▸ **Task objective**: Nothing but the lines from the top of the following entries through the line with "na mfumo; no" should be printed, exactly as they are.

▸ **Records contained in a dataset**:
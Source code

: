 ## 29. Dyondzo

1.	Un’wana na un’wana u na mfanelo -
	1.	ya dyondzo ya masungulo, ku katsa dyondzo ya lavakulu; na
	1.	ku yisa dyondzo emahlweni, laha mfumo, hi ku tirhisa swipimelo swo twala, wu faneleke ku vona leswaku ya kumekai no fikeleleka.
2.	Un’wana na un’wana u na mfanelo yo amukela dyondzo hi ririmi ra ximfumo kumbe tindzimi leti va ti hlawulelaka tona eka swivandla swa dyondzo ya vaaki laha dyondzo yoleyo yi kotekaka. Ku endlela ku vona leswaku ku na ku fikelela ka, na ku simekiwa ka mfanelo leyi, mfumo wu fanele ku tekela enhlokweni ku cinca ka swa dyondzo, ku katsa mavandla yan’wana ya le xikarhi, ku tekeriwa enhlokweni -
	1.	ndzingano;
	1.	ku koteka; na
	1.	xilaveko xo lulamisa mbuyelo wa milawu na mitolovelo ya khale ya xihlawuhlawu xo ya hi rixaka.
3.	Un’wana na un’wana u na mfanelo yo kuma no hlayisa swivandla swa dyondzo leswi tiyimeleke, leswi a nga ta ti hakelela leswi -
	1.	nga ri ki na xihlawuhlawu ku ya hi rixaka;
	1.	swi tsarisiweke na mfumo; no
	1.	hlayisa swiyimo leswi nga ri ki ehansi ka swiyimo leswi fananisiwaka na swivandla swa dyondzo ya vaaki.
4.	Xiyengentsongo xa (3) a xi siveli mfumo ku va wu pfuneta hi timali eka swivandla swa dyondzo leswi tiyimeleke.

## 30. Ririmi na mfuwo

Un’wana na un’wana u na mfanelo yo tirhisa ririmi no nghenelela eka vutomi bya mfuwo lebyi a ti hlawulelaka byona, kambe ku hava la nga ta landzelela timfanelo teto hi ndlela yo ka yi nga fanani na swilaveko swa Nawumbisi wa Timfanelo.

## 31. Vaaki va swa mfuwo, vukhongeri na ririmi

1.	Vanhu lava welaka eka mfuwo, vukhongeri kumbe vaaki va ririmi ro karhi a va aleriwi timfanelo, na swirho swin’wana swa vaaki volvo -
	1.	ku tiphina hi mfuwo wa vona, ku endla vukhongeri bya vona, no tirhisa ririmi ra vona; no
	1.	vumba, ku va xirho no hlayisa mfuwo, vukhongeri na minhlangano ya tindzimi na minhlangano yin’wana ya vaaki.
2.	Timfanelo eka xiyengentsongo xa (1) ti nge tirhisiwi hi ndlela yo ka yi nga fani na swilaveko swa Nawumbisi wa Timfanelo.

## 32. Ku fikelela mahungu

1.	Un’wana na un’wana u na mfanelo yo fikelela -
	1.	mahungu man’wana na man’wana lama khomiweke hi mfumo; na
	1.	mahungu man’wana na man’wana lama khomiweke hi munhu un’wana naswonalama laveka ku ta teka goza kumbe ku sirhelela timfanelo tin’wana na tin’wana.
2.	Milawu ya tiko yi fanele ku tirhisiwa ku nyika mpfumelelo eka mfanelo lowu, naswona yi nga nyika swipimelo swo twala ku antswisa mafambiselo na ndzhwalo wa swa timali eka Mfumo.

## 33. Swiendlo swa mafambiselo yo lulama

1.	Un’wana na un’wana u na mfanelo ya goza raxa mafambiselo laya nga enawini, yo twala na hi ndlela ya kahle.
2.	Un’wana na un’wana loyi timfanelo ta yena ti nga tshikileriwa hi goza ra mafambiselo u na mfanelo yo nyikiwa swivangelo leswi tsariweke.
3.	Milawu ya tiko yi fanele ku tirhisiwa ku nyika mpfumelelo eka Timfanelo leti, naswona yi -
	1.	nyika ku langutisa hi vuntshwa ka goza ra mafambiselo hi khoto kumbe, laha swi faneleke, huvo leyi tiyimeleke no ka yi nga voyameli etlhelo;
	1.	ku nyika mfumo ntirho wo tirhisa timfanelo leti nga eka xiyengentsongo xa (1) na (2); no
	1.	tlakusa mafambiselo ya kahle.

▸ **Reply to the exercise**:
Source code

: ## 29. Dyondzo

1.	Un’wana na un’wana u na mfanelo -
	1.	ya dyondzo ya masungulo, ku katsa dyondzo ya lavakulu; na
	1.	ku yisa dyondzo emahlweni, laha mfumo, hi ku tirhisa swipimelo swo twala, wu faneleke ku vona leswaku ya kumekai no fikeleleka.
2.	Un’wana na un’wana u na mfanelo yo amukela dyondzo hi ririmi ra ximfumo kumbe tindzimi leti va ti hlawulelaka tona eka swivandla swa dyondzo ya vaaki laha dyondzo yoleyo yi kotekaka. Ku endlela ku vona leswaku ku na ku fikelela ka, na ku simekiwa ka mfanelo leyi, mfumo wu fanele ku tekela enhlokweni ku cinca ka swa dyondzo, ku katsa mavandla yan’wana ya le xikarhi, ku tekeriwa enhlokweni -
	1.	ndzingano;
	1.	ku koteka; na
	1.	xilaveko xo lulamisa mbuyelo wa milawu na mitolovelo ya khale ya xihlawuhlawu xo ya hi rixaka.
3.	Un’wana na un’wana u na mfanelo yo kuma no hlayisa swivandla swa dyondzo leswi tiyimeleke, leswi a nga ta ti hakelela leswi -
	1.	nga ri ki na xihlawuhlawu ku ya hi rixaka;
	1.	swi tsarisiweke na mfumo; no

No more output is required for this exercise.